TASK STATEMENT:
The line with "[^ph]: I could" marks where to begin. Please copy it and each line after it to the end of the records below, exactly.
:: INFORMATION
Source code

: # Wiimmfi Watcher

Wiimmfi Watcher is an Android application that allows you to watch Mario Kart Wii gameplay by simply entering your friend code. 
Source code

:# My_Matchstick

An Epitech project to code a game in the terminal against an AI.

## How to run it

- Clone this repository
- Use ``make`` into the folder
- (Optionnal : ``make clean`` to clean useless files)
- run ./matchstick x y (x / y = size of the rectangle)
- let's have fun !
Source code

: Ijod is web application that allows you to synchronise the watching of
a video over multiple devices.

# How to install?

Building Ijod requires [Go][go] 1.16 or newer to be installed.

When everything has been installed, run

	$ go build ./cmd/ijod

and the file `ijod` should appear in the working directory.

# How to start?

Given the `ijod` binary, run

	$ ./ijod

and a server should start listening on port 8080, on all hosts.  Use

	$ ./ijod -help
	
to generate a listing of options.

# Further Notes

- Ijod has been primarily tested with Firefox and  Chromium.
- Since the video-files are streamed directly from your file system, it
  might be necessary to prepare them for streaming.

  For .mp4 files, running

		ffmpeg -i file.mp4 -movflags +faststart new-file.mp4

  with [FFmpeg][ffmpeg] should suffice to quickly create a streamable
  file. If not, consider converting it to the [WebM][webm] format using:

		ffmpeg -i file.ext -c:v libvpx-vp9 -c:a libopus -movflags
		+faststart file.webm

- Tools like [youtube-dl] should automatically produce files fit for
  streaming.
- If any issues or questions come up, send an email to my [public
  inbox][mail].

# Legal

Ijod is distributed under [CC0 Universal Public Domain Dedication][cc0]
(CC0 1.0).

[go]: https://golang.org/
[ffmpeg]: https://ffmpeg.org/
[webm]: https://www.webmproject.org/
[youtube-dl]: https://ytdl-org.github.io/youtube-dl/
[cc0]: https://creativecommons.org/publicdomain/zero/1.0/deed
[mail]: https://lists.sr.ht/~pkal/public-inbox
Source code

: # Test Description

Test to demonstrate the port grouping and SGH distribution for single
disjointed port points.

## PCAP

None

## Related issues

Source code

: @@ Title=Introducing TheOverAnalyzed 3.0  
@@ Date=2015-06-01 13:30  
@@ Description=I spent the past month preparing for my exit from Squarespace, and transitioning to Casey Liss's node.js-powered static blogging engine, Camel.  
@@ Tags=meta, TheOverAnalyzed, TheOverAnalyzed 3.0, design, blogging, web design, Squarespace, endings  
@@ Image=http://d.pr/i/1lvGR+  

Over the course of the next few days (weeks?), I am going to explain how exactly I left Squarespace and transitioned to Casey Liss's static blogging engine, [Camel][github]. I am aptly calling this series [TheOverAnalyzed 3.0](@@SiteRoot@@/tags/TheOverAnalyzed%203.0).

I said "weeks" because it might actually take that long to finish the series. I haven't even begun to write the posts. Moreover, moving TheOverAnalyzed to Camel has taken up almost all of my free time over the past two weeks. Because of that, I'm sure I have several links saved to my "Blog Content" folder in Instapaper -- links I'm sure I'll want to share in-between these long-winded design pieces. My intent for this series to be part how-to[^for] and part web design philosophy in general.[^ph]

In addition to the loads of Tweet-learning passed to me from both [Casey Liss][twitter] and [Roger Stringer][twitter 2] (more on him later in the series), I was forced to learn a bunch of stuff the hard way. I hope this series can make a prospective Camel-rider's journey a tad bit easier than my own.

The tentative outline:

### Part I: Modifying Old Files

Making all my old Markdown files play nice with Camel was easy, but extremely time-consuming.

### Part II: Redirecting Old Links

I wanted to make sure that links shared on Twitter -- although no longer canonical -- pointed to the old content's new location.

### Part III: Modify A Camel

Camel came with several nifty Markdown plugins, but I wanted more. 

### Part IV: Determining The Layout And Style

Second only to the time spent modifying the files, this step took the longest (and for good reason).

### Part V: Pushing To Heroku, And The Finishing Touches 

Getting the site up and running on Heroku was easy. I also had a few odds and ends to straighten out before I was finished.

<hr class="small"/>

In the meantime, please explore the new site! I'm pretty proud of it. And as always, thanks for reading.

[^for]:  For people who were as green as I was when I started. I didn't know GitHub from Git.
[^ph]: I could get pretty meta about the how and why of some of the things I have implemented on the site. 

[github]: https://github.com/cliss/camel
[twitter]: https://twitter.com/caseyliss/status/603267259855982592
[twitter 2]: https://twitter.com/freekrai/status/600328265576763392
::::
EXPECTED ANSWER:
[^ph]: I could get pretty meta about the how and why of some of the things I have implemented on the site. 

[github]: https://github.com/cliss/camel
[twitter]: https://twitter.com/caseyliss/status/603267259855982592
[twitter 2]: https://twitter.com/freekrai/status/600328265576763392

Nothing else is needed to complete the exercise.